UC Davis

Sea spray aerosol (SSA) can have complex carbon speciation that is affected by biological conditions in the seawater from which it originates. Biologically derived molecules can also interact with other longer-lived organic and inorganic carbon species in the sea surface microlayer and in the process of bubble bursting. An isolated wave channel facility was used to generate sea spray aerosol during a 1 month mesocosm study. Two consecutive phytoplankton blooms occurred, and sea spray aerosol was sampled throughout. Scanning transmission X-ray microscopy coupled with near-edge X-ray absorption fine structure spectroscopy (STXM-NEXAFS) was used to determine spatially resolved carbon speciation within individual particles from 0.18 to 3.2 μm.
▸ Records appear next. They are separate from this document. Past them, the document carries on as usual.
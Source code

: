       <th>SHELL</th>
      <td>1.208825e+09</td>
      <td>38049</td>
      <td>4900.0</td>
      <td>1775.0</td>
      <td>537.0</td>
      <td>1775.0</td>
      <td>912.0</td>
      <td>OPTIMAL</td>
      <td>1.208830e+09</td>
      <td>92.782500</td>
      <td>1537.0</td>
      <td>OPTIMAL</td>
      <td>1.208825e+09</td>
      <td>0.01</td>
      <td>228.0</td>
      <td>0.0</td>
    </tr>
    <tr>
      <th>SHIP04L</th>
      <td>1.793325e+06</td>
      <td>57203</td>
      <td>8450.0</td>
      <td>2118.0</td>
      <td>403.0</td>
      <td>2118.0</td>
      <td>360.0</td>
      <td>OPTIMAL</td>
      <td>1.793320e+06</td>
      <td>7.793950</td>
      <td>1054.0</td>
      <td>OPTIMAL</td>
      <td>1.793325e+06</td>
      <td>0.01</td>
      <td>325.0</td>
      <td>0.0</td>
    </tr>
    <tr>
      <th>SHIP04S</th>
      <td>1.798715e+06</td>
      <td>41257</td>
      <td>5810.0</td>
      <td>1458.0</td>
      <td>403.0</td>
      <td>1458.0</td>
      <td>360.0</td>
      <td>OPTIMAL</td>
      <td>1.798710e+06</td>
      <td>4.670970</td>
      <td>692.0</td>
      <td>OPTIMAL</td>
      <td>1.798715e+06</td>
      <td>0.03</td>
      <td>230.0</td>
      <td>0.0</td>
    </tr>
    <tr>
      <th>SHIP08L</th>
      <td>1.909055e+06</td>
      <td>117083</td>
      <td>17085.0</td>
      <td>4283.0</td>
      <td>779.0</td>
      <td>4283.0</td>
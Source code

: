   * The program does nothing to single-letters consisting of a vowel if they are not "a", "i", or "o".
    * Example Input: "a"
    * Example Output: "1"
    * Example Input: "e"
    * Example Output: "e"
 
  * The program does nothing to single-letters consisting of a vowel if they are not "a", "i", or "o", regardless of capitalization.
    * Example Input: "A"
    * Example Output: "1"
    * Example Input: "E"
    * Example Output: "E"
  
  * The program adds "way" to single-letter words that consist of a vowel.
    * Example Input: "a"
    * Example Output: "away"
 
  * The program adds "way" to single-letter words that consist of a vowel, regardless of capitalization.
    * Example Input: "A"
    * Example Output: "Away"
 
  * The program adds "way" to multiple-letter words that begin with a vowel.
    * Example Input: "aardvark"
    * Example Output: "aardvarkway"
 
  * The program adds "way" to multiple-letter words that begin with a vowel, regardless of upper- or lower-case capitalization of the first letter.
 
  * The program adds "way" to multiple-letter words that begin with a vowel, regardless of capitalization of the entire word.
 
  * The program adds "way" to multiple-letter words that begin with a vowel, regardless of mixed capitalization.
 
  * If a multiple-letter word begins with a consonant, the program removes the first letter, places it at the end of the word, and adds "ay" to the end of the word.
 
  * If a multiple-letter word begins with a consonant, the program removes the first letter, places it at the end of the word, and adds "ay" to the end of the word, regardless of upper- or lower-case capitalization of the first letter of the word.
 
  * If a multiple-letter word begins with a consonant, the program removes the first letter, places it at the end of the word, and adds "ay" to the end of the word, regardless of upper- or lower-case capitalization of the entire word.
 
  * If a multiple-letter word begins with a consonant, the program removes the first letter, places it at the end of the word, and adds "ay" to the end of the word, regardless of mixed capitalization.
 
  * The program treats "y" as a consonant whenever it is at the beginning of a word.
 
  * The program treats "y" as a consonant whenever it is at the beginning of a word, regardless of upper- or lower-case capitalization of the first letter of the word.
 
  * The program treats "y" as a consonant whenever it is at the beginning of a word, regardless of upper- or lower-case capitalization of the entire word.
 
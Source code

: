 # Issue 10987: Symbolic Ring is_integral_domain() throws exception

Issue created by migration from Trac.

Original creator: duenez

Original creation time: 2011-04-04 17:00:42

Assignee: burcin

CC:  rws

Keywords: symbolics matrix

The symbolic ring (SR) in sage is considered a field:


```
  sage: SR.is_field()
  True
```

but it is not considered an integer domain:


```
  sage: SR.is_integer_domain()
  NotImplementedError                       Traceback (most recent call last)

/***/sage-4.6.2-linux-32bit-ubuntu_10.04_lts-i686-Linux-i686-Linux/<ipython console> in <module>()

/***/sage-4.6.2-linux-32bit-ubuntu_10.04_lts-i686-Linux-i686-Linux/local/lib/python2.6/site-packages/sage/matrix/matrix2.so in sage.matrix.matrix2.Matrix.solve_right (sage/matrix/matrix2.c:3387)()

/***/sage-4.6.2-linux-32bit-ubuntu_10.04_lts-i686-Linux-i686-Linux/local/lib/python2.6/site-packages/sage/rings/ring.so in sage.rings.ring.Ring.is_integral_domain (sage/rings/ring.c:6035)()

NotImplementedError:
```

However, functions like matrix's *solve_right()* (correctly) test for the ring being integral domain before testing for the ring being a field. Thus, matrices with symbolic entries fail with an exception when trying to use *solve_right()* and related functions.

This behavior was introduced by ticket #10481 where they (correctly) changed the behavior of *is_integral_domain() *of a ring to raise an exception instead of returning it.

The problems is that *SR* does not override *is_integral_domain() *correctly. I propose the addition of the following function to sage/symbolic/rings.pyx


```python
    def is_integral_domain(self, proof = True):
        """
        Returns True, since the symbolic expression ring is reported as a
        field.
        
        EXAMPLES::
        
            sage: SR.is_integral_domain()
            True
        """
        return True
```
During phytoplankton blooms, coarse-mode particles exhibited an increased abundance of carboxylic acid-rich needlelike structures. The extent of organic enrichment in fine-mode particles correlates with the occurrence of aliphatic-rich organic species, as detected by an intense C 1s σ(C-H)∗ excitation. These aliphatic-rich species had a strong association with graphitic carbon, as detected by a C 1s σ∗ exciton excitation. This enrichment was unique to particles collected in the aerodynamic size range 0.18-0.32 μm and corresponded with the decrease in hygroscopicity. Aliphatic organics can significantly suppress the particle hygroscopicity when they replace salt, thus influencing the effect of sea spray aerosol on light scattering and cloud formation. These results suggest that graphitic carbon is concentrated in the sea surface microlayer during phytoplankton blooms and released through wave action. These results may have implications for radiative transfer and carbon cycling in the ocean-atmosphere system.